**** STUDY MATERIAL

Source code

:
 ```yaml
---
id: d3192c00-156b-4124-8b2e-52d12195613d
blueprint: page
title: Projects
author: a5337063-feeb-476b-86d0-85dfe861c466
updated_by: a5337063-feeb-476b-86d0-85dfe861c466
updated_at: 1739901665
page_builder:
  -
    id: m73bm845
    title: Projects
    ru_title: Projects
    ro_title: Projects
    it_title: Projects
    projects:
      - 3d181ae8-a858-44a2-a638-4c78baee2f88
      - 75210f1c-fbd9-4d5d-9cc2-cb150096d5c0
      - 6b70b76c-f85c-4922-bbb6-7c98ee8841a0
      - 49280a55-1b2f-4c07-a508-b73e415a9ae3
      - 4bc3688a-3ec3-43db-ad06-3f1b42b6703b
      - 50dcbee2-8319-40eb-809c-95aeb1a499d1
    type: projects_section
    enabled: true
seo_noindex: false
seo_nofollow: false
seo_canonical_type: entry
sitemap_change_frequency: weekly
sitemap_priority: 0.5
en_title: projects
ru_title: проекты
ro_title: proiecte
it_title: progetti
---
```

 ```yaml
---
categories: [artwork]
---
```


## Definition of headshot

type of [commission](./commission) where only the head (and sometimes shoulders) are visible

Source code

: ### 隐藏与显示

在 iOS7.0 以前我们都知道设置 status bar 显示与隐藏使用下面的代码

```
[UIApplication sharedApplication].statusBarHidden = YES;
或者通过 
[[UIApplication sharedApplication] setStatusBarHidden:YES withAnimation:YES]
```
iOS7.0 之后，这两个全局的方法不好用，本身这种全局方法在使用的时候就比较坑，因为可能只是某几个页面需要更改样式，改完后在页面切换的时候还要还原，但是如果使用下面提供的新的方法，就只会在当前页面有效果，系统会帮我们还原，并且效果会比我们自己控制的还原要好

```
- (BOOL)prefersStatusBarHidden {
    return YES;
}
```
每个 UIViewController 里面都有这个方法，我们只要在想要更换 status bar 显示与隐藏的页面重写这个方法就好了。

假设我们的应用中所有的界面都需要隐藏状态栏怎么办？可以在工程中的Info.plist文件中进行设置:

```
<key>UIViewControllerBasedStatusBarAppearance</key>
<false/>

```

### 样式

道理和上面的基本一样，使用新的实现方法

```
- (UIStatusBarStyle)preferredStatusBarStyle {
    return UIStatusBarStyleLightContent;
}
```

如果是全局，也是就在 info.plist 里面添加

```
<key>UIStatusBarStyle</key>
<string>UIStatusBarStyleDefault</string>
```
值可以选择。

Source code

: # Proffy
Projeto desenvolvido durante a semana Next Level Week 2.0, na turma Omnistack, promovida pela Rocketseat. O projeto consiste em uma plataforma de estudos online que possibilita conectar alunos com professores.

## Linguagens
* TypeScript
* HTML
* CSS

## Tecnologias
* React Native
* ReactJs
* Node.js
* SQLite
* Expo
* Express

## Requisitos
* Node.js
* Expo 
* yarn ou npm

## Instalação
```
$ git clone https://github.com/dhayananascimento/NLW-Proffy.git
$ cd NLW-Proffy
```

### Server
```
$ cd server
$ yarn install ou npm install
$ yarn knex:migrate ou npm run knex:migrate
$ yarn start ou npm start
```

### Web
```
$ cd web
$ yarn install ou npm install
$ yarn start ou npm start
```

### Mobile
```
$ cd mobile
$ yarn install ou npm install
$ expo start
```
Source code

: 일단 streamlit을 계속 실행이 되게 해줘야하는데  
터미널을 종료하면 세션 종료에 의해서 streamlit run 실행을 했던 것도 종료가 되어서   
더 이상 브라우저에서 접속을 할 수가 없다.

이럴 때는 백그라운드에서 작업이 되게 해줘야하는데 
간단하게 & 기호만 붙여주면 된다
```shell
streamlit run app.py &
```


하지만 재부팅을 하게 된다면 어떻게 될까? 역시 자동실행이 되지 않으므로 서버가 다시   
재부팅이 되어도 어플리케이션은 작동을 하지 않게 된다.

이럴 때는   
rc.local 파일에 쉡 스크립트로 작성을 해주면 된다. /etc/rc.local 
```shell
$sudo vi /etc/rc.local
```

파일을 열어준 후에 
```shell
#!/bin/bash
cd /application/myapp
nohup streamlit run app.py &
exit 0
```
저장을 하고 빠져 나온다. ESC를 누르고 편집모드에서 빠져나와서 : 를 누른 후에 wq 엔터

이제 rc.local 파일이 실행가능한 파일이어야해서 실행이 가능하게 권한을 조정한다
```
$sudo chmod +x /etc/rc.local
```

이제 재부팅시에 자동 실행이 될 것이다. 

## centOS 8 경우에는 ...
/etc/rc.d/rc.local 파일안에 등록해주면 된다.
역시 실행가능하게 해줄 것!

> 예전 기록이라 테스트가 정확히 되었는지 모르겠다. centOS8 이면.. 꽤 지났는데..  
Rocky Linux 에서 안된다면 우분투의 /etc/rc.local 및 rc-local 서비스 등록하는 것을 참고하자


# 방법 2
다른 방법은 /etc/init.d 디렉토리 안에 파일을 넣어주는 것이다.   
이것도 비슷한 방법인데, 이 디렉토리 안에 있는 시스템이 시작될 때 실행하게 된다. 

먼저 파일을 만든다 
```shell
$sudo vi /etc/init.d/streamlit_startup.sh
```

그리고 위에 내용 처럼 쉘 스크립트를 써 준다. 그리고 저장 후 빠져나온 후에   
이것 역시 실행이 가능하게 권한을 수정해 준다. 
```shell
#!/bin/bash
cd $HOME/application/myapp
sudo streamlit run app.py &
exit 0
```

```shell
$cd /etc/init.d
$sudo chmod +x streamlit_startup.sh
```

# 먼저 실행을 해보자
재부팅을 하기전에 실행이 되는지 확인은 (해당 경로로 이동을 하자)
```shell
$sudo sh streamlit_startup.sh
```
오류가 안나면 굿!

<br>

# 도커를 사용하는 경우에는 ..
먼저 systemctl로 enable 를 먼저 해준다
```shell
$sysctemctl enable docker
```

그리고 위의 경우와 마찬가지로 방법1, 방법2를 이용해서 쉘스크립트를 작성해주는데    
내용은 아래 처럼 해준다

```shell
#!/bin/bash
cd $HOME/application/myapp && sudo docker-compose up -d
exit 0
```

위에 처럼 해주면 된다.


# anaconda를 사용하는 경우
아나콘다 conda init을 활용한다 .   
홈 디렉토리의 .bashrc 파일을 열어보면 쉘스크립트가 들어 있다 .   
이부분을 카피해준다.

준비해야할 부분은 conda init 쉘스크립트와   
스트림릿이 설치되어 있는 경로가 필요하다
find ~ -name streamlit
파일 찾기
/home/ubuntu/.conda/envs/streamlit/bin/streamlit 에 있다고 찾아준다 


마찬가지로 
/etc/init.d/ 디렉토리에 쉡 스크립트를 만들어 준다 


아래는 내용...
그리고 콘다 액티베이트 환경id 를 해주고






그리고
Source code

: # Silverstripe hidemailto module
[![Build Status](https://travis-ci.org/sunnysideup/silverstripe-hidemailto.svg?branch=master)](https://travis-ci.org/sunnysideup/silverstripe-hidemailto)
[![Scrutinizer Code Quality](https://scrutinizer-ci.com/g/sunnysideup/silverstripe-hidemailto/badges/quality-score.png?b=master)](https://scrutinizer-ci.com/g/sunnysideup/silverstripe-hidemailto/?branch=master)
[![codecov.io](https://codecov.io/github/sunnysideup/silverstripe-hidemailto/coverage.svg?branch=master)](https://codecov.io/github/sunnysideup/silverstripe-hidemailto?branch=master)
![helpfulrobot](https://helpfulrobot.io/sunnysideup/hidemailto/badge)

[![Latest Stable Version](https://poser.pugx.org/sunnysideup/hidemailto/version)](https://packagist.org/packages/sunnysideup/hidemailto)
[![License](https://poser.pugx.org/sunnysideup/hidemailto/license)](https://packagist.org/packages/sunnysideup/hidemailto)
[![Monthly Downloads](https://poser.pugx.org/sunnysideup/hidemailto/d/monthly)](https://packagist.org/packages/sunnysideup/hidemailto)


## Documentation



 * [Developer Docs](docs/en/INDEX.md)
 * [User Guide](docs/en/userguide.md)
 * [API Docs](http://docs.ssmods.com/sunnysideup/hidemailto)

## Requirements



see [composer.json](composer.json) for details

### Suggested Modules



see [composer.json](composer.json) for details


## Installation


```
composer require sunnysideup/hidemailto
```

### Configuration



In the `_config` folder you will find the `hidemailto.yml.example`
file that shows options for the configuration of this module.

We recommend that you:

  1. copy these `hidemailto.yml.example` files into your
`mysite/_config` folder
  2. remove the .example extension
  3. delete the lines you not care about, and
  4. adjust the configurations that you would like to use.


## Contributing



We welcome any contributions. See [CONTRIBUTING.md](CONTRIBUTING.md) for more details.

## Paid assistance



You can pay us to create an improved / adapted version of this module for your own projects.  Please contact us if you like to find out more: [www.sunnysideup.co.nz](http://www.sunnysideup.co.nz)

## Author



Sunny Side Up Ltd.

********

ABOUT THIS EXERCISE -
Please copy the lines in the records above between the one holding "## Requisitos" and the one holding "하지만 재부팅을 하게", inclusive, exactly and with no other line.

SOLUTION FOR THIS EXERCISE -
## Requisitos
* Node.js
* Expo 
* yarn ou npm

## Instalação
```
$ git clone https://github.com/dhayananascimento/NLW-Proffy.git
$ cd NLW-Proffy
```

### Server
```
$ cd server
$ yarn install ou npm install
$ yarn knex:migrate ou npm run knex:migrate
$ yarn start ou npm start
```

### Web
```
$ cd web
$ yarn install ou npm install
$ yarn start ou npm start
```

### Mobile
```
$ cd mobile
$ yarn install ou npm install
$ expo start
```
Source code

: 일단 streamlit을 계속 실행이 되게 해줘야하는데  
터미널을 종료하면 세션 종료에 의해서 streamlit run 실행을 했던 것도 종료가 되어서   
더 이상 브라우저에서 접속을 할 수가 없다.

이럴 때는 백그라운드에서 작업이 되게 해줘야하는데 
간단하게 & 기호만 붙여주면 된다
```shell
streamlit run app.py &
```


하지만 재부팅을 하게 된다면 어떻게 될까? 역시 자동실행이 되지 않으므로 서버가 다시   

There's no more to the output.